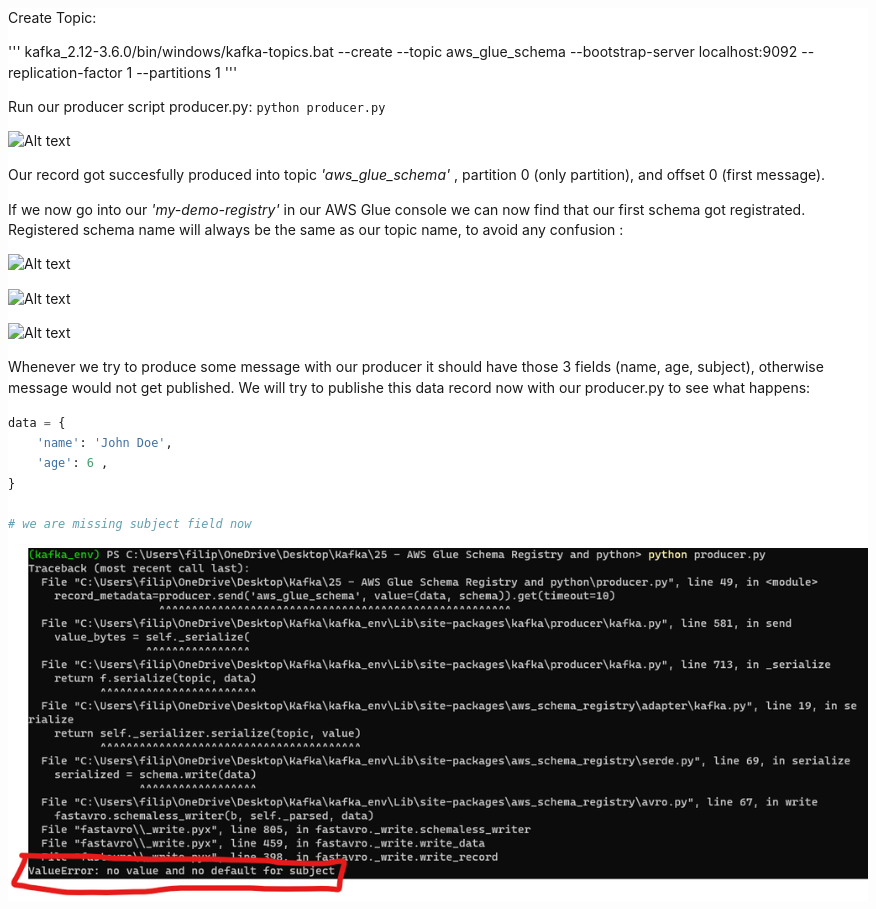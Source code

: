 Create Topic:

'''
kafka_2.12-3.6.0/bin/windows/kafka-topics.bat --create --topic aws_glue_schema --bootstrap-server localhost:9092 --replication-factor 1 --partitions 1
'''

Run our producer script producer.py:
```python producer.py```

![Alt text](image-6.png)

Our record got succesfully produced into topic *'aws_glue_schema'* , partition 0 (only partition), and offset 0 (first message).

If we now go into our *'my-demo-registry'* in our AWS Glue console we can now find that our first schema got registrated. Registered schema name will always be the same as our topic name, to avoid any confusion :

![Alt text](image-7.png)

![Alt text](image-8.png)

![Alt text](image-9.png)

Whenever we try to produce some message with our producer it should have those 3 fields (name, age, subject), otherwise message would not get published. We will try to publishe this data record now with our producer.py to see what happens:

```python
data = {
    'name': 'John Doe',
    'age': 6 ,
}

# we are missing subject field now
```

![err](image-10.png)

---

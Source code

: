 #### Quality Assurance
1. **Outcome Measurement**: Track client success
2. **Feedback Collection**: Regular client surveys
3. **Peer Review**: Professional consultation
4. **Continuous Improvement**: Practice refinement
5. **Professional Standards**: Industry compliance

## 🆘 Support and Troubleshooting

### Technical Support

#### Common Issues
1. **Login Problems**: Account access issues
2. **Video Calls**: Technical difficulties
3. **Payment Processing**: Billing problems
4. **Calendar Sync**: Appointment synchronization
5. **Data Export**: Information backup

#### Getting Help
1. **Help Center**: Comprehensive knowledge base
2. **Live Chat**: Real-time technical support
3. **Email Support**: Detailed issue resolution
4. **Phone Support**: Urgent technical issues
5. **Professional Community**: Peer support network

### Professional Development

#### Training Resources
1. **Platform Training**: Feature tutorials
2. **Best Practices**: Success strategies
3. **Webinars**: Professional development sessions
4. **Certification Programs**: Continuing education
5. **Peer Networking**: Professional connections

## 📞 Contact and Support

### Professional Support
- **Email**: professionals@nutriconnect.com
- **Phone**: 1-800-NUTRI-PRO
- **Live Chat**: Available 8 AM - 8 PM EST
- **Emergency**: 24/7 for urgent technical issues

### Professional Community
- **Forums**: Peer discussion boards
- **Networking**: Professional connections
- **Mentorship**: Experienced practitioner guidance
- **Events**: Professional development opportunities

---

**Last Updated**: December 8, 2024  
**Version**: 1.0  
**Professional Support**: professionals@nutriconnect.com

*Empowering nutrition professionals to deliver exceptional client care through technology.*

Problem requirements
In the listing above, locate the line containing "2. **Live Chat**: Real-time technical support" and the line containing "care through technology.*". Transcribe those two lines and everything between them, exactly as written.

Answer area
2. **Live Chat**: Real-time technical support
3. **Email Support**: Detailed issue resolution
4. **Phone Support**: Urgent technical issues
5. **Professional Community**: Peer support network

### Professional Development

#### Training Resources
1. **Platform Training**: Feature tutorials
2. **Best Practices**: Success strategies
3. **Webinars**: Professional development sessions
4. **Certification Programs**: Continuing education
5. **Peer Networking**: Professional connections

## 📞 Contact and Support

### Professional Support
- **Email**: professionals@nutriconnect.com
- **Phone**: 1-800-NUTRI-PRO
- **Live Chat**: Available 8 AM - 8 PM EST
- **Emergency**: 24/7 for urgent technical issues

### Professional Community
- **Forums**: Peer discussion boards
- **Networking**: Professional connections
- **Mentorship**: Experienced practitioner guidance
- **Events**: Professional development opportunities

---

**Last Updated**: December 8, 2024  
**Version**: 1.0  
**Professional Support**: professionals@nutriconnect.com

*Empowering nutrition professionals to deliver exceptional client care through technology.*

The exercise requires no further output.